Assigned task – After locating the line with "Db, **Ebb**, Gb" in the data that follows, return it and every later line exactly, up to and including the line with "C | ![GSharpStadimic](ModeGSharpStadimic.png)".

Information given –
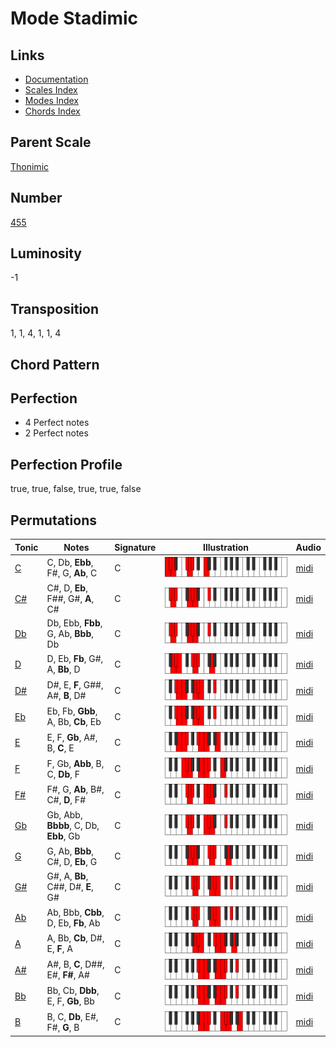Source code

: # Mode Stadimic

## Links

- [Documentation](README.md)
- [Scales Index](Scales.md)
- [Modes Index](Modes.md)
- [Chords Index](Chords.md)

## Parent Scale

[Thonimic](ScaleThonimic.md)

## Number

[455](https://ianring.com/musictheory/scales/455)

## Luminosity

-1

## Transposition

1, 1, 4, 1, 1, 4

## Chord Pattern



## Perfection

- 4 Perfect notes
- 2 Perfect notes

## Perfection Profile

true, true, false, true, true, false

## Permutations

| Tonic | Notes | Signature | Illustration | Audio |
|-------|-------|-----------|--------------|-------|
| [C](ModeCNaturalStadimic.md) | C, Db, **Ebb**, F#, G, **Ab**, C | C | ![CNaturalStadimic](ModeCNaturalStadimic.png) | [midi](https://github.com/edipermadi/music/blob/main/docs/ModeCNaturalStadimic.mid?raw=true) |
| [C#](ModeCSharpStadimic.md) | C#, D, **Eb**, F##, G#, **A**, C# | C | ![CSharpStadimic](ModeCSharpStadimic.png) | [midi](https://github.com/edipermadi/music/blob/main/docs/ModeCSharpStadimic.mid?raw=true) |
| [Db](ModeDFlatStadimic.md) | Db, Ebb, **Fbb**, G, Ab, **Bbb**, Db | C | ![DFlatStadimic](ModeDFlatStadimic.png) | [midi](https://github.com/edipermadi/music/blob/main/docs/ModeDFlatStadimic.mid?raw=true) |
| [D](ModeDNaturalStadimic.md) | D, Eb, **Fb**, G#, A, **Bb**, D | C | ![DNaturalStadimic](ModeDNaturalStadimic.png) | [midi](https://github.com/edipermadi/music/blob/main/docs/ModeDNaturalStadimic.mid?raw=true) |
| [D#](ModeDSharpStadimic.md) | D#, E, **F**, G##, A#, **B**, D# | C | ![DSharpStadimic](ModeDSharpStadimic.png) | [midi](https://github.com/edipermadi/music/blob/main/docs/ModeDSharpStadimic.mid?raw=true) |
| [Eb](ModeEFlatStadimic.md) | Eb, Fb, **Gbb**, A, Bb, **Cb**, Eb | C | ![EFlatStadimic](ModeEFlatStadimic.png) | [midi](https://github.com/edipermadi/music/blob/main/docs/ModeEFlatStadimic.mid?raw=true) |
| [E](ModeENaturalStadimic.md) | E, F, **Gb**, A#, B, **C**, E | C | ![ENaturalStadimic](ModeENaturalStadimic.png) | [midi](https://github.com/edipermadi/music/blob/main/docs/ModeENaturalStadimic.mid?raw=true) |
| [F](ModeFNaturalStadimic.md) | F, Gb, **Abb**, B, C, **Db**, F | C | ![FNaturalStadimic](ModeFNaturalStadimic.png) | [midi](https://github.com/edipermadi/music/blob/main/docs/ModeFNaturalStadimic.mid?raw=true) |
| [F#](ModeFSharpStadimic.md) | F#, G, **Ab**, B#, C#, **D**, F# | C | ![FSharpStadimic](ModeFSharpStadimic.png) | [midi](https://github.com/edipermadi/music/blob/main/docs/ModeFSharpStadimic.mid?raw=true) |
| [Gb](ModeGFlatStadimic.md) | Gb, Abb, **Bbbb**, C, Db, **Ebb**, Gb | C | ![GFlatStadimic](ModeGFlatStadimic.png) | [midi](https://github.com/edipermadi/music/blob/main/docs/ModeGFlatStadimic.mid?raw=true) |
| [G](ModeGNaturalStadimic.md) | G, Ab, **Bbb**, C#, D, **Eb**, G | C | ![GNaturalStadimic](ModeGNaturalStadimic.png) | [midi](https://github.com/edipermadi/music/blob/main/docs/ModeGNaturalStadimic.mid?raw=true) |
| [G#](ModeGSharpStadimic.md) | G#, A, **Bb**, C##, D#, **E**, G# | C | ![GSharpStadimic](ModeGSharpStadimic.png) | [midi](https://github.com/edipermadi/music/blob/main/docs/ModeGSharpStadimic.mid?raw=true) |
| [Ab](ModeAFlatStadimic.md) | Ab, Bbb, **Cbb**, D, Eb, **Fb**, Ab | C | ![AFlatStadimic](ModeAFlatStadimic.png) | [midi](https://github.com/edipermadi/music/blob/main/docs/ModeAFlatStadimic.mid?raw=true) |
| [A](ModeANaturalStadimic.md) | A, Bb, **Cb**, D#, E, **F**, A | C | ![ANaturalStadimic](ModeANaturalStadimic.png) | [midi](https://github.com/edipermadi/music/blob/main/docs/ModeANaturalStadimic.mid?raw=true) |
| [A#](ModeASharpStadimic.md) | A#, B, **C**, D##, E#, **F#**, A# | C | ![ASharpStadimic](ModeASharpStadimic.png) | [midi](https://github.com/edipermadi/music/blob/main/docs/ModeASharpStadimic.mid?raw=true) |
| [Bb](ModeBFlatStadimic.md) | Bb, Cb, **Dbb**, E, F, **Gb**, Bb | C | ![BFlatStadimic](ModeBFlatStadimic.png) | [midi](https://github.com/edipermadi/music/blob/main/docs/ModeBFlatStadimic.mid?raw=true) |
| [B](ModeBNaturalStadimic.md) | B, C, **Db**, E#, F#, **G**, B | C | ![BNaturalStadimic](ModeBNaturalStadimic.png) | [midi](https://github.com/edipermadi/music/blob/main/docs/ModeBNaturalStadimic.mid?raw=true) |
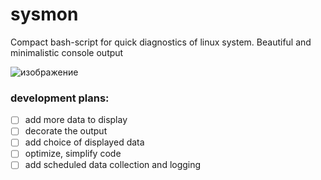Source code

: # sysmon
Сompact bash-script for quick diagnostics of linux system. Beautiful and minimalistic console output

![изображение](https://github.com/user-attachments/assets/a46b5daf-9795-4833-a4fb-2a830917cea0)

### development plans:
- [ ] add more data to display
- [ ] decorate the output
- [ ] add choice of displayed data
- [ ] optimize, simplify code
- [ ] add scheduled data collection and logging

Finished task –
| [Gb](ModeGFlatStadimic.md) | Gb, Abb, **Bbbb**, C, Db, **Ebb**, Gb | C | ![GFlatStadimic](ModeGFlatStadimic.png) | [midi](https://github.com/edipermadi/music/blob/main/docs/ModeGFlatStadimic.mid?raw=true) |
| [G](ModeGNaturalStadimic.md) | G, Ab, **Bbb**, C#, D, **Eb**, G | C | ![GNaturalStadimic](ModeGNaturalStadimic.png) | [midi](https://github.com/edipermadi/music/blob/main/docs/ModeGNaturalStadimic.mid?raw=true) |
| [G#](ModeGSharpStadimic.md) | G#, A, **Bb**, C##, D#, **E**, G# | C | ![GSharpStadimic](ModeGSharpStadimic.png) | [midi](https://github.com/edipermadi/music/blob/main/docs/ModeGSharpStadimic.mid?raw=true) |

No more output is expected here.